Task details.
Count every line in the data that contains the word "asked", then report that number alone.

Recorded data.
· · · · · · ·

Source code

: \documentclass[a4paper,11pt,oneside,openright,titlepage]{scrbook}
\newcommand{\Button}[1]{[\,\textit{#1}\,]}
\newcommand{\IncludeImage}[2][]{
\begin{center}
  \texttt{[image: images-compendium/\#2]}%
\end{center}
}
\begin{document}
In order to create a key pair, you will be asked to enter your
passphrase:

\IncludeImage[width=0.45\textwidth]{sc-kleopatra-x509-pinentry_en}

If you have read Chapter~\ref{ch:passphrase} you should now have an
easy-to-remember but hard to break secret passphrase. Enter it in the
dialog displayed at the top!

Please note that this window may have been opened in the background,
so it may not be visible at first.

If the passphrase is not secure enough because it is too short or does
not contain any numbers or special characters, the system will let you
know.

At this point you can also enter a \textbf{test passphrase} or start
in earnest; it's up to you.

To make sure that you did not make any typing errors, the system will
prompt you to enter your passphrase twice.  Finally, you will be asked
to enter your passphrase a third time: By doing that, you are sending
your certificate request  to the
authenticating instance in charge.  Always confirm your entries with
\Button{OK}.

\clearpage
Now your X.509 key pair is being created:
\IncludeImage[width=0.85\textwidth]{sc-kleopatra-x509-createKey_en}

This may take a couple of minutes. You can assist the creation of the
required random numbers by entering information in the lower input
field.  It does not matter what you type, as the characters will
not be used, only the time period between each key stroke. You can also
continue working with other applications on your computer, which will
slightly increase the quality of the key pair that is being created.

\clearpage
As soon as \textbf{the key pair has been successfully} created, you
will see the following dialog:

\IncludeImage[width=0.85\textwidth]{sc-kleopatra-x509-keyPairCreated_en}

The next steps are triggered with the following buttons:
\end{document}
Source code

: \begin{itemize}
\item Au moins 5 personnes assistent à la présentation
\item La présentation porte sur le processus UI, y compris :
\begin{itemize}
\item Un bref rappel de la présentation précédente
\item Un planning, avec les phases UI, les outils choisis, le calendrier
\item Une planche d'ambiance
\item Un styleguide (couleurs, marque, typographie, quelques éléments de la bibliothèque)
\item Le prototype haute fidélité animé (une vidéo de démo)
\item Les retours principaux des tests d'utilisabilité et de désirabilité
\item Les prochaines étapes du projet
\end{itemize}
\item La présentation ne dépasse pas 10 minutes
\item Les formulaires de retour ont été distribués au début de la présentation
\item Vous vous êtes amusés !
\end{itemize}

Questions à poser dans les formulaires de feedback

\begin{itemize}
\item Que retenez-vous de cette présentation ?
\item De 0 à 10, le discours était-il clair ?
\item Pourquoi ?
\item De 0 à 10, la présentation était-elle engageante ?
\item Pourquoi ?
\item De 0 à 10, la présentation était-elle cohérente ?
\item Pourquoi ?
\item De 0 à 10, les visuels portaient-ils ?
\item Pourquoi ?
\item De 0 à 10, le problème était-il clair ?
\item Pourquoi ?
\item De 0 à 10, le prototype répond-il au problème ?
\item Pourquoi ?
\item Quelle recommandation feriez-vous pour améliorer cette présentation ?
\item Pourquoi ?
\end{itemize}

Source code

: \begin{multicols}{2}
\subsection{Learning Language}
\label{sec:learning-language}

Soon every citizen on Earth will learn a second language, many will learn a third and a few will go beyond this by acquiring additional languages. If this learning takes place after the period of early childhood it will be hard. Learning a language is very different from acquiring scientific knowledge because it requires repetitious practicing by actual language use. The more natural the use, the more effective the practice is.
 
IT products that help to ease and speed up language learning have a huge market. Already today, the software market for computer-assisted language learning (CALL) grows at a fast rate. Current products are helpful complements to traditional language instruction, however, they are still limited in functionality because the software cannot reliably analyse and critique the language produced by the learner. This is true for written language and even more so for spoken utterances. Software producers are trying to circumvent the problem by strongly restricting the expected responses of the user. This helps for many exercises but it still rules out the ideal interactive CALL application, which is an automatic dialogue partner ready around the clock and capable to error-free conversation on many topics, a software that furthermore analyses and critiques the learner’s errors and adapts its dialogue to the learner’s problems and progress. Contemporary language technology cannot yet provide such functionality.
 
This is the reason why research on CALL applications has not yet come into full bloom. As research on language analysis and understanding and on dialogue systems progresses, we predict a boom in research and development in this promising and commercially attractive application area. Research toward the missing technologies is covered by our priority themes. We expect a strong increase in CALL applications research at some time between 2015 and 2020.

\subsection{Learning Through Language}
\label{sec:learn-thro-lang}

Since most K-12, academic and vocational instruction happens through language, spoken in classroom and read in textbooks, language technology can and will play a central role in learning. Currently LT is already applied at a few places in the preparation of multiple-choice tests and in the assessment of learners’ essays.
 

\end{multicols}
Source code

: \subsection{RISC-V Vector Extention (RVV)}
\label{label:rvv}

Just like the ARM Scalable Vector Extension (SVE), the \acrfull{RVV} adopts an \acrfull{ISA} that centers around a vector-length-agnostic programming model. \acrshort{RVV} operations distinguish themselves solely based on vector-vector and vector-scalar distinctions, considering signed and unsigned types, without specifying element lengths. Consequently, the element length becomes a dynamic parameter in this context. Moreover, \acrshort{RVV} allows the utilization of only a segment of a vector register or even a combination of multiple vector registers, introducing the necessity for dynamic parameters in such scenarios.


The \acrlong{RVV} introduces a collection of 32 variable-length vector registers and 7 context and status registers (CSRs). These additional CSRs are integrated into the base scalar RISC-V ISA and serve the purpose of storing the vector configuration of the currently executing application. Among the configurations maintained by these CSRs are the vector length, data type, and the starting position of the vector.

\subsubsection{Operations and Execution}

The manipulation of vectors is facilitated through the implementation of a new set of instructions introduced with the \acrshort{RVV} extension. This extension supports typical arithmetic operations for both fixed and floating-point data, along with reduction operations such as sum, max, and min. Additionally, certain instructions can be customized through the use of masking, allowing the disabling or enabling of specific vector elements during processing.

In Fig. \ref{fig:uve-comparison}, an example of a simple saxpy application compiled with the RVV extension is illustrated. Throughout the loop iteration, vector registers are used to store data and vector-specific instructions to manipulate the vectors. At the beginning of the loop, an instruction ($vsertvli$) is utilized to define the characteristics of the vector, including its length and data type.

· · · · · · ·

Result of this exercise.
2